Tout un cinéma

Comme je le rappelais l’an dernier, à pareille époque (Oscars, Césars et Zanzibar) les longs voyages en avion me servent à rattraper mes retards en matière de cinéma. Le lendemain de la dernière cérémonie des Césars – qui pour une fois, se laissa regarder jusqu’au bout, bien rythmée, avec l’amusante et bienvenue séquence du « césar pour ceux qui n’ont pas eu le césar » – je prenais l’avion pour la Tanzanie, et à cause d’un important retard au départ, j’ai eu le temps de voir pas mal de films… dont certains de ceux qui ont été récompensés ce 28 février.

Un p’tit truc en plus

Je n’avais pas fait partie des près de 11 millions de spectateurs qui ont vu le premier film d’Artus, Un p’tit truc en plus.

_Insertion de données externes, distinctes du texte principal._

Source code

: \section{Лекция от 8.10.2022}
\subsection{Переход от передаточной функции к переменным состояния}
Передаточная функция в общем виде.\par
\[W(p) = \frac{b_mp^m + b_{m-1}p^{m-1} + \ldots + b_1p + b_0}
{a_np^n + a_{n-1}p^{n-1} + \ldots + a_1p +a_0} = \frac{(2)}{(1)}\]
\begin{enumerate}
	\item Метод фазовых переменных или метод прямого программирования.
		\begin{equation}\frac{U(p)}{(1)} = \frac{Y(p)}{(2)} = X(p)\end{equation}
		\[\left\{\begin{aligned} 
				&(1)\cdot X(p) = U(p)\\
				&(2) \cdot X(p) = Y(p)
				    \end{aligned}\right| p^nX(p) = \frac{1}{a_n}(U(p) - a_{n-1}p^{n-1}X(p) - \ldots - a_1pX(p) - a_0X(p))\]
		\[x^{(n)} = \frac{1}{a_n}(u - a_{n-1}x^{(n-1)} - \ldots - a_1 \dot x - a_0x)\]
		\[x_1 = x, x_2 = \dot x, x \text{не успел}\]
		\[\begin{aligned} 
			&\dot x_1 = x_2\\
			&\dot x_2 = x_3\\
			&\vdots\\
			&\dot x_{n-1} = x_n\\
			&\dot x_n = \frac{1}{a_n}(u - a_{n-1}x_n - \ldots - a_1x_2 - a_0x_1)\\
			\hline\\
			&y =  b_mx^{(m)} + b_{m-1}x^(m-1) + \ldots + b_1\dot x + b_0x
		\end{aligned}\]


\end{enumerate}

J’ai compris le succès de ce film. Surtout pour quelque chose d’essentiel, que bien d’autres ont souligné avant moi : le regard porté sur les acteurs handicapés n’est jamais ni dans la bienveillance factice, ni dans le militantisme « inclusif ». On sourit souvent de leurs maladresses, de leurs réactions, de leurs tics et de leurs tocs. Et on finit par oublier complètement la performance qu’a dû constituer le tournage de ce film. On conserve longtemps en mémoire la lumière que dégage cette formidable troupe d’acteurs.

L’histoire de Souleymane

Je savais que le film avait déjà été primé à Cannes et ailleurs, et pourtant j’avais été réticent à aller le voir au cinéma. C’est le césar de la révélation masculine attribué à Abou Sangaré qui m’a finalement décidé à voir le film dans l’avion.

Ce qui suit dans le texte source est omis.